I would move London to #1 along with New York city, Tokyo as third, and Frankfurt instead of Berlin.


----------



## Iwano (Aug 29, 2005)

*Why?*

why frankfurt? I can´t get along with this...


----------



## Dino Domingo (Jan 5, 2005)

Surely, the top ten list should include one city from each of the G8 countries, plus two other honourable mentions. The richest countries in the world each have at least ONE city that is world class and that is representative of the definition of such. 

Here's my list:

1. New York
2. London
3. Paris
4. Rome
5. Toronto
6. Tokyo
7. Berlin
8. Moscow
9. Hong Kong
10. Sydney


----------



## A42251 (Sep 13, 2004)

^WTF is up with Rome & Toronto above Tokyo?


----------



## Beacon (Mar 14, 2005)

Dino Domingo said:


> Surely, the top ten list should include one city from each of the G8 countries, plus two other honourable mentions. The richest countries in the world each have at least ONE city that is world class and that is representative of the definition of such.
> 
> Here's my list:
> 
> ...


I'm not so sure. Most of the factors offered for consideration are economic, and while this obviously contributes to standard of living and quality of life, it's not the only determinant of importance.

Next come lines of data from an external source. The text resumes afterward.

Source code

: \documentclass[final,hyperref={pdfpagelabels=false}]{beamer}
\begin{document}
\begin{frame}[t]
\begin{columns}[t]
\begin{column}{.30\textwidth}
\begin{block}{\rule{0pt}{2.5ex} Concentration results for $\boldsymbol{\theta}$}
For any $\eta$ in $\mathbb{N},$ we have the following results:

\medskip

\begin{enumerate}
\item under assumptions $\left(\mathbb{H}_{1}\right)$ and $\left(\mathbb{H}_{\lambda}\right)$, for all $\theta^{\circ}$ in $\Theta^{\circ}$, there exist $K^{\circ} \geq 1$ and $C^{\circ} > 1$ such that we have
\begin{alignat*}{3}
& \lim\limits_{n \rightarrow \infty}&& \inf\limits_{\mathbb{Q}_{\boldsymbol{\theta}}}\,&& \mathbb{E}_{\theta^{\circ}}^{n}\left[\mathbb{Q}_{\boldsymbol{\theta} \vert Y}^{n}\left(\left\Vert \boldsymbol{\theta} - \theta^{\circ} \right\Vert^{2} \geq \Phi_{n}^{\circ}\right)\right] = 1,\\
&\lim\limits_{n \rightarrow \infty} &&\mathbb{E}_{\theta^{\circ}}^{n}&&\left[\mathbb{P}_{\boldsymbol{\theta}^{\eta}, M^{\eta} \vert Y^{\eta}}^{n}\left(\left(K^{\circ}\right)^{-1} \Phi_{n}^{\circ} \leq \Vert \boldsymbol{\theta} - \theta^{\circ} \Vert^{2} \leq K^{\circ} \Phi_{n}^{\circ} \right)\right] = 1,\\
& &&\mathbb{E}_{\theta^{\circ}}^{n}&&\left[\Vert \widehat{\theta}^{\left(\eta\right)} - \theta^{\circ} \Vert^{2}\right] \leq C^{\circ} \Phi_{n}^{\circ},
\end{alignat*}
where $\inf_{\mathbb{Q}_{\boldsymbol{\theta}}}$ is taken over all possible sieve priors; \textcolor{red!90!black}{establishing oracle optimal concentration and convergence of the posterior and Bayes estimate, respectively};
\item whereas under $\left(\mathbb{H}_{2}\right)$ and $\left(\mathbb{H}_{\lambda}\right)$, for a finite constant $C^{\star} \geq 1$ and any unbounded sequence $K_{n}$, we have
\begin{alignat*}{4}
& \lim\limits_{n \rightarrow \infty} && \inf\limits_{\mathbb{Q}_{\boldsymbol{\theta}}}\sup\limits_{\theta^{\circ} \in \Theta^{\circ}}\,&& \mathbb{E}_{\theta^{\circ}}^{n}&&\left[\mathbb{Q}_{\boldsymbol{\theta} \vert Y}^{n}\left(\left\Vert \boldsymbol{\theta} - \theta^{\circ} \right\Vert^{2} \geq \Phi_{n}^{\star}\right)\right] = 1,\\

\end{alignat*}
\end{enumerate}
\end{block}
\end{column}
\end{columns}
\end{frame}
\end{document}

I would rate Beijing/Shanghai, and Mumbai/New Delhi as contenders, simply because of their influence over half the world's population. Not mention being bastions of two of the oldest civilisations in the world. Over the next ten to twenty years they will become vastly more influential and that's why the people in New York and London, who are so obsessed with economics, are trying desperately to get a foothold there. Throw in their current populations, and huge growth rates, and I think they are worthy of the list.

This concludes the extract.